- **YOUR ASSIGNMENT**
If a line below includes the string "auditItems", copy it.

- **DATA FOR ANALYSIS**
_____
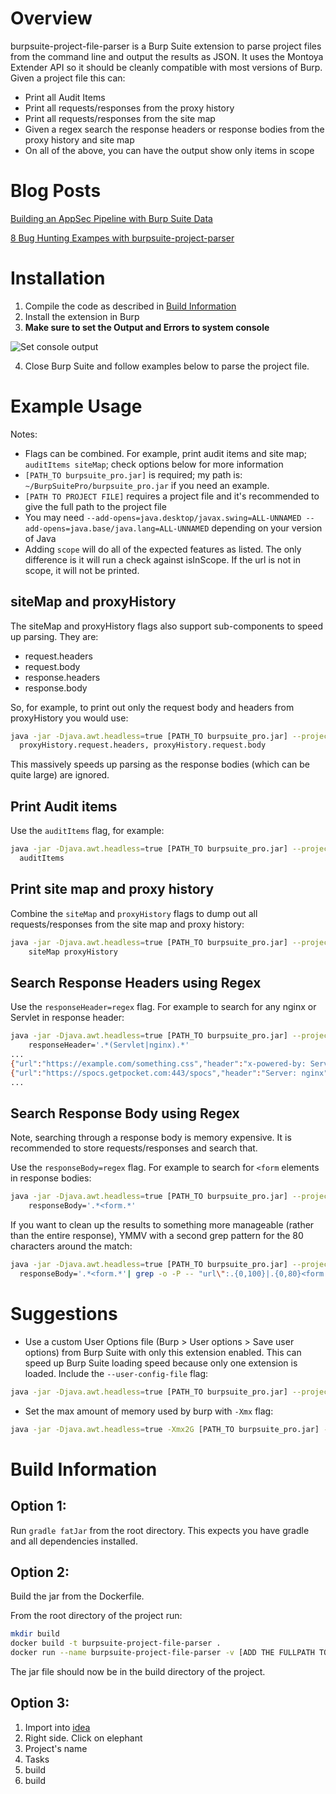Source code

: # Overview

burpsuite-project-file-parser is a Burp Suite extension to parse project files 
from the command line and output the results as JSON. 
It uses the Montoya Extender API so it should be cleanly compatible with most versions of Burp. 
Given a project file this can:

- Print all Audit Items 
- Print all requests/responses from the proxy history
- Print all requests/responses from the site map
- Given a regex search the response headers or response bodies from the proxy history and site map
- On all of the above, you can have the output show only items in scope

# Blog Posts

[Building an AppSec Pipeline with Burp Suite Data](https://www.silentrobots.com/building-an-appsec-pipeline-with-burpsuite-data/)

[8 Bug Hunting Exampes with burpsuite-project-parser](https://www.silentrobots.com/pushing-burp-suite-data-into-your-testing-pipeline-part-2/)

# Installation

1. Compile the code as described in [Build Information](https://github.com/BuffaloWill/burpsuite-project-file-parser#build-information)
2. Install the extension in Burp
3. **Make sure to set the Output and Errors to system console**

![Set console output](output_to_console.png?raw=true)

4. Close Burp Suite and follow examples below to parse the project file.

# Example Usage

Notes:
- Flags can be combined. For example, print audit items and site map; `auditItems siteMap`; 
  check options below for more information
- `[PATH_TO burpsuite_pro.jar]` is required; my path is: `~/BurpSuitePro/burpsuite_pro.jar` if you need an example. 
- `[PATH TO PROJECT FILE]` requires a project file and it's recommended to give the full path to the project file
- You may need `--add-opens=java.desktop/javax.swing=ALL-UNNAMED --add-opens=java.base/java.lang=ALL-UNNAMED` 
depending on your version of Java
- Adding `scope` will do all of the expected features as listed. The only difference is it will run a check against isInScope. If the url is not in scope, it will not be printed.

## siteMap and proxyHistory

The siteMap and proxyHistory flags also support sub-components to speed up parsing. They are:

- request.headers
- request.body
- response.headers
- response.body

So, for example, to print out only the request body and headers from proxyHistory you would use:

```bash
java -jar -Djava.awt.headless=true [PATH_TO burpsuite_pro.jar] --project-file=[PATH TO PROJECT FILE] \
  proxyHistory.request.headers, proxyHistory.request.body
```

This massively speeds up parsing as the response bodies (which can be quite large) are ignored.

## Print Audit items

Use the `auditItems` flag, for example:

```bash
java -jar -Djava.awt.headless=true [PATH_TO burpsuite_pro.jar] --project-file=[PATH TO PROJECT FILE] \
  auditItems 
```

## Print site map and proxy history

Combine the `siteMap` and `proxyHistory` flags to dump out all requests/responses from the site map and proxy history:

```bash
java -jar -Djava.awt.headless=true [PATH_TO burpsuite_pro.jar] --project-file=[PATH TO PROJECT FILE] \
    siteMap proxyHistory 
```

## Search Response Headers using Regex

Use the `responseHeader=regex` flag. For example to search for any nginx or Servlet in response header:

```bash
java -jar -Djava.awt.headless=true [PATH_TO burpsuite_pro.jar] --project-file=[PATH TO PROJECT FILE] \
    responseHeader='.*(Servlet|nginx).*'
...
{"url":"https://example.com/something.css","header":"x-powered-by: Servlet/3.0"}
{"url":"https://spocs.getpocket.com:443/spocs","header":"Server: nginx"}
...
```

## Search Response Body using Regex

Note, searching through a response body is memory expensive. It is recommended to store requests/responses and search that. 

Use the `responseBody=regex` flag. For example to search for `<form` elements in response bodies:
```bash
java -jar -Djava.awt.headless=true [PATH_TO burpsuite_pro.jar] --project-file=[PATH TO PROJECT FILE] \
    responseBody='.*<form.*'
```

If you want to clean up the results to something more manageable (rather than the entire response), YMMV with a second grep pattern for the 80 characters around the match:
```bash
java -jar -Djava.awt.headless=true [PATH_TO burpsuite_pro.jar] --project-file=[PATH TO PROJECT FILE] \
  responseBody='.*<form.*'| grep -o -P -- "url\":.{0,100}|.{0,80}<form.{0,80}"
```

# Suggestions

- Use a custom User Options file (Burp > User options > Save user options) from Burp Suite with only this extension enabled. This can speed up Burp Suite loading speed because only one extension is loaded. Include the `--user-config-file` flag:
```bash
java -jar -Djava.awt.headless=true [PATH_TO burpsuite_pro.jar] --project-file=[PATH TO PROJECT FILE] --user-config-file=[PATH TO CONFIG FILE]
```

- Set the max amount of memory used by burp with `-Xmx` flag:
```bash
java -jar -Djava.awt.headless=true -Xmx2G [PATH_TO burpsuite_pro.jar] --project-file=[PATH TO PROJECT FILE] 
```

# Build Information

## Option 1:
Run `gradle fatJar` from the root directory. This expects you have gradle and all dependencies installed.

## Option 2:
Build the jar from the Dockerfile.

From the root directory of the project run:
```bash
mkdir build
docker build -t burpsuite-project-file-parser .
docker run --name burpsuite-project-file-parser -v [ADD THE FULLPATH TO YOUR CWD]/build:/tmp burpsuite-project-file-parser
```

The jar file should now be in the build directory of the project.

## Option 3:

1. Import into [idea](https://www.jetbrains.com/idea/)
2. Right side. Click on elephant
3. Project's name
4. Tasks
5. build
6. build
_____
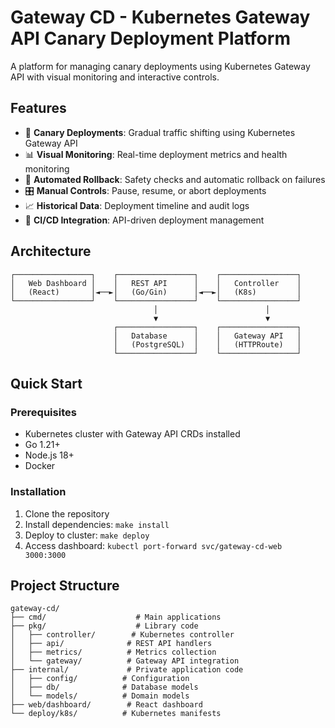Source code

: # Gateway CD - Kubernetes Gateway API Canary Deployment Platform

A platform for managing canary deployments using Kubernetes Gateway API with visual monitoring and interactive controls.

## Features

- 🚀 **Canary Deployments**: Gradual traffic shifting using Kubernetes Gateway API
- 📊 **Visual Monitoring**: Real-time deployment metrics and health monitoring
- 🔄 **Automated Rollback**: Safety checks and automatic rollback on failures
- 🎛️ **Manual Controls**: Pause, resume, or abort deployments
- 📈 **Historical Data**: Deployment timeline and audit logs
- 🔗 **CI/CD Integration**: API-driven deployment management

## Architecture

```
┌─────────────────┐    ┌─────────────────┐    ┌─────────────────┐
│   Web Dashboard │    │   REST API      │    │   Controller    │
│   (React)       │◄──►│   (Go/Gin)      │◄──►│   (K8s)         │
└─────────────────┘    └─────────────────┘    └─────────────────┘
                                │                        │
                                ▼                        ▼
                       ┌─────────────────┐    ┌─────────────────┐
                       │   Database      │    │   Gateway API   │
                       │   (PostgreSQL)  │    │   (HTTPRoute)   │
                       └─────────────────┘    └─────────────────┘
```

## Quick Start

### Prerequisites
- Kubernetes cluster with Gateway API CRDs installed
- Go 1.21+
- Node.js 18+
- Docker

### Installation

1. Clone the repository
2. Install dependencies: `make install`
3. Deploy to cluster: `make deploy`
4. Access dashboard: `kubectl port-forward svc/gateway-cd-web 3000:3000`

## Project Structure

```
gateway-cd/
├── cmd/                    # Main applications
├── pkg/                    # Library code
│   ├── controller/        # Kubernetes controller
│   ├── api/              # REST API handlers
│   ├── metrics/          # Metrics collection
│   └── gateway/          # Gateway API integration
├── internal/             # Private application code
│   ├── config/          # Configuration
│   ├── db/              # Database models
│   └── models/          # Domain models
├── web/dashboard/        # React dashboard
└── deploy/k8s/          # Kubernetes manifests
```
_____
- **FINAL ANSWER**
- Flags can be combined. For example, print audit items and site map; `auditItems siteMap`; 
Use the `auditItems` flag, for example:
  auditItems 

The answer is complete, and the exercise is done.